2. Respondent may petition for reinstatement under Rule 18(a)(d), RLPR. Reinstatement is conditioned on successful completion of the written examination required for admission to the practice of law by the State Board of Law Examiners on the subject of professional responsibility, see Rule 18(e)(2), RLPR ; see also Rule 4.A.(5), Rules for Admission to the Bar (requiring evidence that an applicant has successfully completed the Multistate Professional Responsibility Examination), and satisfaction of continuing legal education requirements, see Rule 18(e)(4), RLPR.

3. Respondent shall comply with Rule 26, RLPR (requiring notice of suspension to clients, opposing counsel, and tribunals), and shall pay $900 in costs under Rule 24, RLPR.

BY THE COURT:

/s/ __________

Natalie E. Hudson

Associate Justice

CONCURRENCE & DISSENT

McKEIG, Justice (concurring in part and dissenting in part).

I respectfully concur in part and dissent in part. This case comes before us on the parties’ stipulation for discipline, which asks the court to adopt their agreement that respondent Clayton D. Halunen be suspended from the practice of law for 6 months, placed on probation for 2 years, and waive the requirement that he petition for reinstatement. The court rightly declined to waive the petition-for-reinstatement requirement and rejected the proposed time period of Halunen's suspension, decisions I concur with. However, I write separately to dissent because, in my view, the severity of Halunen's misconduct warrants a longer suspension than 1 year. I would suspend Halunen indefinitely with no right to petition for reinstatement for 18–24 months.
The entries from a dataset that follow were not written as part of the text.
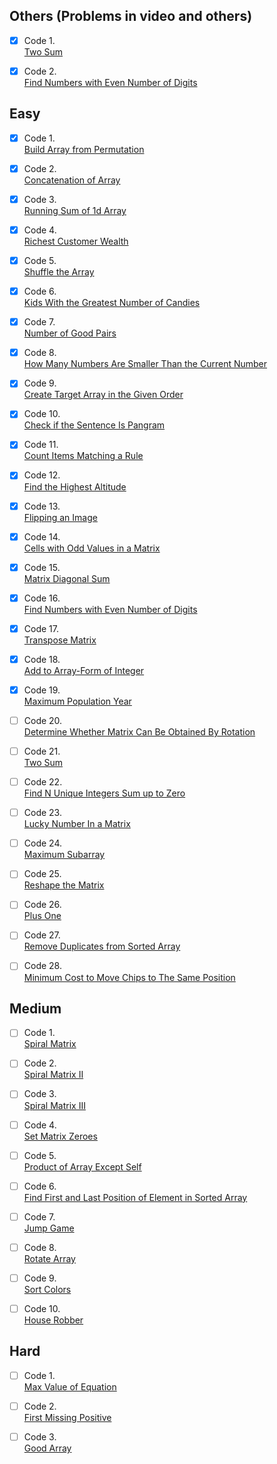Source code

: ## Others (Problems in video and others)

- [x] Code 1.  
[Two Sum](https://leetcode.com/problems/two-sum/)

- [x] Code 2.  
[Find Numbers with Even Number of Digits](https://leetcode.com/problems/find-numbers-with-even-number-of-digits/)


## Easy

- [x] Code 1.  
[Build Array from Permutation](https://leetcode.com/problems/build-array-from-permutation/)

- [x] Code 2.  
[Concatenation of Array](https://leetcode.com/problems/concatenation-of-array/)

- [x] Code 3.  
[Running Sum of 1d Array](https://leetcode.com/problems/running-sum-of-1d-array/)

- [x] Code 4.  
[Richest Customer Wealth](https://leetcode.com/problems/richest-customer-wealth/)

- [x] Code 5.  
[Shuffle the Array](https://leetcode.com/problems/shuffle-the-array/)

- [x] Code 6.  
[Kids With the Greatest Number of Candies](https://leetcode.com/problems/kids-with-the-greatest-number-of-candies/)

- [x] Code 7.  
[Number of Good Pairs](https://leetcode.com/problems/number-of-good-pairs/)

- [x] Code 8.  
[How Many Numbers Are Smaller Than the Current Number](https://leetcode.com/problems/how-many-numbers-are-smaller-than-the-current-number/)

- [x] Code 9.  
[Create Target Array in the Given Order](https://leetcode.com/problems/create-target-array-in-the-given-order/)

- [x] Code 10.  
[Check if the Sentence Is Pangram](https://leetcode.com/problems/check-if-the-sentence-is-pangram/)

- [x] Code 11.  
[Count Items Matching a Rule](https://leetcode.com/problems/count-items-matching-a-rule/)

- [x] Code 12.  
[Find the Highest Altitude](https://leetcode.com/problems/find-the-highest-altitude/)

- [x] Code 13.  
[Flipping an Image](https://leetcode.com/problems/flipping-an-image/)

- [x] Code 14.  
[Cells with Odd Values in a Matrix](https://leetcode.com/problems/cells-with-odd-values-in-a-matrix/)

- [x] Code 15.  
[Matrix Diagonal Sum](https://leetcode.com/problems/matrix-diagonal-sum/)

- [x] Code 16.  
[Find Numbers with Even Number of Digits](https://leetcode.com/problems/find-numbers-with-even-number-of-digits/)

- [x] Code 17.  
[Transpose Matrix](https://leetcode.com/problems/transpose-matrix/)

- [x] Code 18.  
[Add to Array-Form of Integer](https://leetcode.com/problems/add-to-array-form-of-integer/)

- [x] Code 19.  
[Maximum Population Year](https://leetcode.com/problems/maximum-population-year/)

- [ ] Code 20.  
[Determine Whether Matrix Can Be Obtained By Rotation](https://leetcode.com/problems/determine-whether-matrix-can-be-obtained-by-rotation/)

- [ ] Code 21.  
[Two Sum](https://leetcode.com/problems/two-sum/)

- [ ] Code 22.  
[Find N Unique Integers Sum up to Zero](https://leetcode.com/problems/find-n-unique-integers-sum-up-to-zero/)

- [ ] Code 23.  
[Lucky Number In a Matrix](https://leetcode.com/problems/lucky-numbers-in-a-matrix/)

- [ ] Code 24.  
[Maximum Subarray](https://leetcode.com/problems/maximum-subarray/)

- [ ] Code 25.  
[Reshape the Matrix](https://leetcode.com/problems/reshape-the-matrix/)

- [ ] Code 26.  
[Plus One](https://leetcode.com/problems/plus-one/)

- [ ] Code 27.  
[Remove Duplicates from Sorted Array](https://leetcode.com/problems/remove-duplicates-from-sorted-array/)

- [ ] Code 28.  
[Minimum Cost to Move Chips to The Same Position](https://leetcode.com/problems/minimum-cost-to-move-chips-to-the-same-position/)


## Medium

- [ ] Code 1.  
[Spiral Matrix](https://leetcode.com/problems/spiral-matrix/)

- [ ] Code 2.  
[Spiral Matrix II](https://leetcode.com/problems/spiral-matrix-ii/)

- [ ] Code 3.  
[Spiral Matrix III](https://leetcode.com/problems/spiral-matrix-iii/)

- [ ] Code 4.  
[Set Matrix Zeroes](https://leetcode.com/problems/set-matrix-zeroes/)

- [ ] Code 5.  
[Product of Array Except Self](https://leetcode.com/problems/product-of-array-except-self/)

- [ ] Code 6.  
[Find First and Last Position of Element in Sorted Array](https://leetcode.com/problems/find-first-and-last-position-of-element-in-sorted-array/)

- [ ] Code 7.  
[Jump Game](https://leetcode.com/problems/jump-game/)

- [ ] Code 8.  
[Rotate Array](https://leetcode.com/problems/rotate-array/)

- [ ] Code 9.  
[Sort Colors](https://leetcode.com/problems/sort-colors/)

- [ ] Code 10.  
[House Robber](https://leetcode.com/problems/house-robber/)


## Hard

- [ ] Code 1.  
[Max Value of Equation](https://leetcode.com/problems/max-value-of-equation/)

- [ ] Code 2.  
[First Missing Positive](https://leetcode.com/problems/first-missing-positive/)

- [ ] Code 3.  
[Good Array](https://leetcode.com/problems/check-if-it-is-a-good-array/)
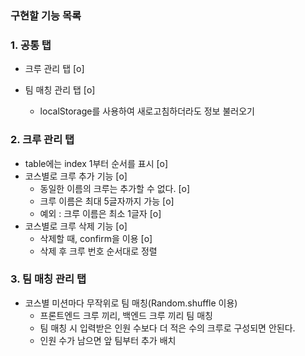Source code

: ### 구현할 기능 목록

### 1. 공통 탭

- 크루 관리 탭 [o]
- 팀 매칭 관리 탭 [o]

  - localStorage를 사용하여 새로고침하더라도 정보 불러오기

### 2. 크루 관리 탭

- table에는 index 1부터 순서를 표시 [o]
- 코스별로 크루 추가 기능 [o]
  - 동일한 이름의 크루는 추가할 수 없다. [o]
  - 크루 이름은 최대 5글자까지 가능 [o]
  - 예외 : 크루 이름은 최소 1글자 [o]
- 코스별로 크루 삭제 기능 [o]
  - 삭제할 때, confirm을 이용 [o]
  - 삭제 후 크루 번호 순서대로 정렬

### 3. 팀 매칭 관리 탭

- 코스별 미션마다 무작위로 팀 매칭(Random.shuffle 이용)
  - 프론트엔드 크루 끼리, 백엔드 크루 끼리 팀 매칭
  - 팀 매칭 시 입력받은 인원 수보다 더 적은 수의 크루로 구성되면 안된다.
  - 인원 수가 남으면 앞 팀부터 추가 배치
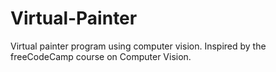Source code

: # Virtual-Painter
Virtual painter program using computer vision. Inspired by the freeCodeCamp course on Computer Vision.
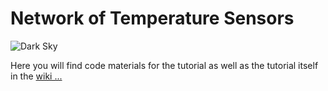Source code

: # Network of Temperature Sensors
![Dark Sky](https://github.com/InitialState/darksky/wiki/img/darksky_intro.jpg)

Here you will find code materials for the tutorial as well as the tutorial itself in the [wiki ...](https://github.com/InitialState/temp-sensors/wiki)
For 2½ years, Halunen engaged in a pattern of sexual misconduct involving two subordinates in his law firm. The sexual misconduct began with Halunen's over-the-clothing groping of a 19-year-old employee. Halunen's sexual misconduct with this employee escalated into unwanted kissing, aggressive physical touching and groping, soliciting sex through text messages, soliciting explicit photographs from the employee, and sexual relations. This conduct occurred both in...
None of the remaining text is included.